Sunday, October 16, 2005

Joyce Ann King


Former beauty queen, a debutante of the 50s, and the Jackie O. of the South, (clothes-wise.) When I think of my mama, I think of a spotless house, a house that Home Beautiful, Good Housekeeping, or HGTV would kill to photograph, a perfect yard, a wardrobe from here to eternity, and a home cooked meal-three times a day. I think of children, and laughing until my stomach hurts. I think of her silly and often goofy way of asking too many questions or saying something stupid and off the wall. Sweets. Mama loves anything sweet … cookies, cakes, pies … she adores pastries. Unfortunately, she passed that on to her all of her offspring.

And I think of a workhorse.

Good God in heaven, the woman could work like a pack mule. Up before dawn running the vacuum by my bed, and still scrubbing floors at two in the morning, then fix a full course breakfast by seven. I swear she never stopped. I’ve seen her take a heavy bucket of tar pitch to the roof and spend hours patching holes on a hot day! She’s dug ditches, laid carpet, mowed and tended to two acres of flowers and gardens, cooked endless meals, ironed and starched mountains of ruffled 100% cotton curtains, wiped snotty noses and diapered too many baby butts. And still looked pretty for church on Sundays.

But it was what she wanted. Her biggest desire in life was to have a family and a beautiful home. That’s it. Nothing more, nothing less. It's still her comfort zone. She was and is, a happy woman. And she passed on that desire of home and hearth to me. She had no thought of leaving her babies and working outside her home. Mama was there for us, every day. We had her at a moment’s notice. We still do.

In her seventies now, illness has tried to bring her down, and we almost lost her a time or two a couple years ago … but the woman is amazing. She takes a licking and keeps on ticking! She's like a prizefighter in a ring who won't go down no matter the punch.

My mama’s stories all center around her horrible childhood. The story she tells that breaks my heart is about the roach in the roast. She knows what it means to go hungry. I suppose that's why she's known for force-feeding her children and her guests. Then, there are her memories of giving birth to her five children. She holds nothing back—believe me, relaying her labor pains as clear today as the day I was born.

She makes no bones about how she loves us all, but loves us all differently. We’ve all given her major hissy fits. I think she’d have strangled us a few times if she could’ve got away with it. But over the years, she's learned not to worry so much and has slowed down ... some. At least we try to restrain her, and it’s not easy. Time has put some Band-Aids over her wounds, but it often hurts me to see her getting older. I hate it.

She’s proud of her grandchildren, though. Carries on about them, you’d think they were made of gold or something. All nine of them. Aaron, Jillian, Britney, Bethany, Sara, Samuel, Kelsey, Shaina, and Marissa. And her two great grandsons, Evan and Caleb.

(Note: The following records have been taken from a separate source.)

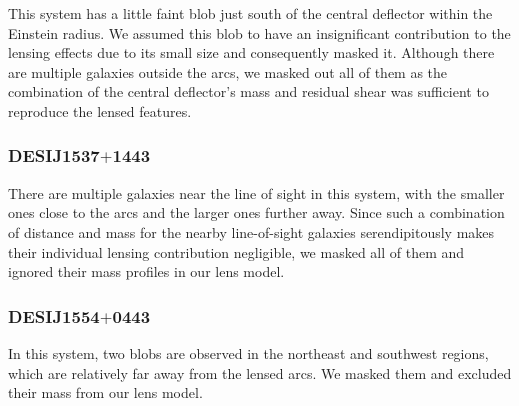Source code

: \documentclass{aa}
\begin{document}
This system has a little faint blob just south of the central deflector within the Einstein radius. We assumed this blob to have an insignificant contribution to the lensing effects due to its small size and consequently masked it. Although there are multiple galaxies outside the arcs, we masked out all of them as the combination of the central deflector's mass and residual shear was sufficient to reproduce the lensed features.

\subsubsection{DESIJ1537$+$1443}

There are multiple galaxies near the line of sight in this system, with the smaller ones close to the arcs and the larger ones further away. Since such a combination of distance and mass for the nearby line-of-sight galaxies serendipitously makes their individual lensing contribution negligible, we masked all of them and ignored their mass profiles in our lens model.

\subsubsection{DESIJ1554$+$0443}


In this system, two blobs are observed in the northeast and southwest regions, which are relatively far away from the lensed arcs. We masked them and excluded their mass from our lens model.
\end{document}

I made her a grandma when she was only 39. Can you imagine that? It’s her world. My daddy and her grandchildren. It’s all she talks about.

She’s had her moments in the sun. She was and still is, despite having to take a ton of drugs like Prednisone, a striking woman, and kind. Very kind.

My mama has learned she can talk to God in her living room; she doesn't need to be in church to hear His voice. Her childlike faith is the basis for her many spiritual revelations, after all the woman has heard, felt, and seen things that most people only read about, or see in movies, or think people like her are crazy. Nah, Mama's just open to the Spirit, "ain't nothin' strange about that," she says. For her, talking to her heavenly Father is no different than me picking up the phone and calling my own daddy. She's the most spiritual woman I know.

My life and my mother’s life are nothing alike. She’s been loved for over 51 years by the same man. Her childhood a blur, a family of alcoholics and siblings that didn’t give a damn about her most of her life, she’s still a peacemaker.

Today is her birthday … she’ll never read this … computers are as foreign to her as the man in the moon. She won’t let daddy have one, it "doesn't go with the décor of my house." So Daddy still uses his manual Royal to type and never complains. Her home is "her" castle. He worships the ground she walks on. And she in turn, caters to his every need. A near perfect union.

She was born, Joyce Ann Oaks, on October 16, 1934. She lived many years in Alabama, Tennessee, and Summersville, WV. She attended Nicholas County High School, which is where she met Daddy. Darrel King fell in love with her the moment he laid eyes on her. She was, and still is, the most beautiful woman I’ve ever known.

Happy Birthday, Mama!

Please give us many, many more to celebrate.